Occasionally, I think about writing essays on my parents, my childhood—the things I’ve carried silently for years. A kind of exorcism. But I’ve never been good at journaling. Writing for myself alone feels contrived. Why labor over fully formed sentences if no one else will ever read them? Why not let my thoughts spill out as raw, unfiltered fragments—misspellings, fractured syntax, the purest distillation of my inner voice? But of course, I’d never want anyone, including myself, to confront my mind in that state. The chaos of unpolished thinking is too revealing, too unforgiving.
Even engaging with the writing of others feels fraught. On my desk is the $egirl zine I picked up at Sov House. Nick Dove’s essay is the only piece worth reading. The rest—Bronze Age Shawty, Peter Vack, Delicious Tacos, Cassidy Grady—are steeped in the kind of irony poisoning I can no longer endure. Perhaps this reaction says more about me than them. Or perhaps not. Actually, no—it doesn’t: they suck.
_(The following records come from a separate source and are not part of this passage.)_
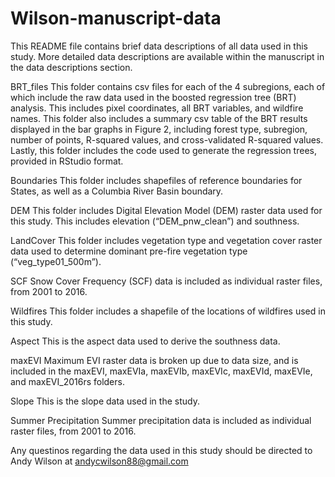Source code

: # Wilson-manuscript-data
This README file contains brief data descriptions of all data used in this study. More detailed data descriptions are available within the manuscript in the data descriptions section. 

BRT_files
This folder contains csv files for each of the 4 subregions, each of which include the raw data used in the boosted regression tree (BRT) analysis. This includes pixel coordinates, all BRT variables, and wildfire names. This folder also includes a summary csv table of the BRT results displayed in the bar graphs in Figure 2, including forest type, subregion, number of points, R-squared values, and cross-validated R-squared values. Lastly, this folder includes the code used to generate the regression trees, provided in RStudio format.

Boundaries
This folder includes shapefiles of reference boundaries for States, as well as a Columbia River Basin boundary.

DEM
This folder includes Digital Elevation Model (DEM) raster data used for this study. This includes elevation (“DEM_pnw_clean”) and southness.

LandCover
This folder includes vegetation type and vegetation cover raster data used to determine dominant pre-fire vegetation type (“veg_type01_500m”).

SCF
Snow Cover Frequency (SCF) data is included as individual raster files, from 2001 to 2016. 

Wildfires
This folder includes a shapefile of the locations of wildfires used in this study.

Aspect
This is the aspect data used to derive the southness data.

maxEVI
Maximum EVI raster data is broken up due to data size, and is included in the maxEVI, maxEVIa, maxEVIb, maxEVIc, maxEVId, maxEVIe, and maxEVI_2016rs folders.

Slope
This is the slope data used in the study.

Summer Precipitation
Summer precipitation data is included as individual raster files, from 2001 to 2016. 

Any questinos regarding the data used in this study should be directed to Andy Wilson at andycwilson88@gmail.com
Still, I wonder if my judgment itself has become a kind of prison. Writing is supposed to be an act of discovery, but too often it feels like a performance. And the weight of that performance—of needing to be sharp, incisive, right—keeps me suspended in a state of inertia.
Anyway, I have Doomers rehearsal on Zoom in thirty minutes. I think I’m mostly off book. That feels like a small victory, and for now, small victories will have to suffice.